On my program, I did a few minor things. I put in an engine cutoff at touchdown to keep the rocket from rebounding off the ground. It's hard to let off on the rocket at the exact instant it touches down, so it is nice to have the game do it for you.

Time Acceleration

I also enhanced my time acceleration. On a “bang-bang” trajectory you spend the middle part just waiting while the rocket coasts. This is boring. Holding down the Tab key speeds up the game clock. Previously it just accelerated time by 25 times. This was fine for low orbits but much too slow for larger orbits, so I decided to make it variable.

My first attempt was to try to keep on-screen speed constant. This meant that the acceleration was proportional to the view radius (which changes as the camera control algorithm zooms in and out), and inversely proportional to the rocket speed. This worked great, except when it didn't. You can probably guess when it didn't: When the rocket speed approached zero. For example, you're sitting on the ground and press Tab. Bang! Infinite speedup. The other bad case is when you're flying straight up; the rocket will slow to a stop at the apex of the trajectory, then start falling back down. If you are accelerating time through the stop, suddenly your rocket is back on the ground, in pieces.

Because of these problems, I have dropped the inverse proportionality with rocket speed; the time acceleration is simply proportional to the view radius. I'm not sure whether this is wholly satisfactory. The camera frames orbits (up to a certain size), so if you are flying a highly elliptical orbit you will zoom around the periapsis at high speed and then dawdle through the apoapsis. Periapsis is a common location for doing burns, and having the time acceleration too high there makes it hard to hit the right spot in the orbit.

I added a game clock and a wall clock to the HUD, and a display of the time multiplier when the Tab key is down.

Hyperbolic Camera

Finally, I spent some time trying out various possibilities for the camera-framing algorithm when the orbit is very large, or hyperbolic. I don't have anything satisfactory yet. Ideally it should return similar results near the boundary with the orbit-framing regime, so the camera adjusts smoothly from one to the other. It needs to show the rocket at all times, and probably some portion of the unflown trajectory. It's also probably important to have the planet always be in view.
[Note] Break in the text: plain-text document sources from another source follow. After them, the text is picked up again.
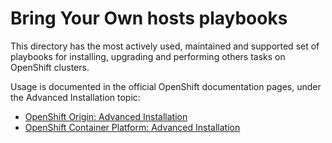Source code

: # Bring Your Own hosts playbooks

This directory has the most actively used, maintained and supported set of
playbooks for installing, upgrading and performing others tasks on OpenShift
clusters.

Usage is documented in the official OpenShift documentation pages, under the
Advanced Installation topic:

- [OpenShift Origin: Advanced Installation](https://docs.okd.io/latest/install_config/install/advanced_install.html)
- [OpenShift Container Platform: Advanced Installation](https://docs.openshift.com/container-platform/latest/install_config/install/advanced_install.html)
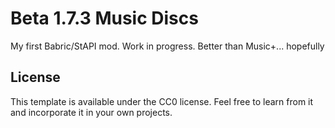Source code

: # Beta 1.7.3 Music Discs
My first Babric/StAPI mod. Work in progress. Better than Music+... hopefully

## License

This template is available under the CC0 license. Feel free to learn from it and incorporate it in your own projects.
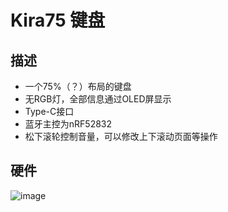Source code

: # Kira75 键盘

## 描述

- 一个75%（？）布局的键盘
- 无RGB灯，全部信息通过OLED屏显示
- Type-C接口
- 蓝牙主控为nRF52832
- 松下滚轮控制音量，可以修改上下滚动页面等操作

## 硬件

![image](https://user-images.githubusercontent.com/38851666/147398095-3e8df8b3-a51f-4931-aad9-ce3b0607bb0c.png)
An example I tried: find the periapsis point, and the axis of the orbit. Expand a bounding circle from the periapsis point in the direction of the orbit's axis until it hits the rocket. Unfortunately this suffers from problems when the rocket is near periapsis. It also doesn't show too much ahead of the rocket for elliptical trajectories. On the plus side, it shows almost all of trajectories that are not too eccentric. It's probably my favorite out of the things I've tried so far, though.

Portal

A couple of years ago I was at the Game Developer Conference, looking over the entrants for the Independent Games competition. A couple of Digipen students (Kim Swift and another guy whose name escapes me) were there demonstrating their student project, a little game called Narbacular Drop. Valve saw the game, too, and hired the entire team of students to turn it into a shipping product, a process that took about two and a half years. I spent a couple hours this weekend playing it. It's pretty fun up to the point where I'm at (room 18), where it turned maddeningly difficult.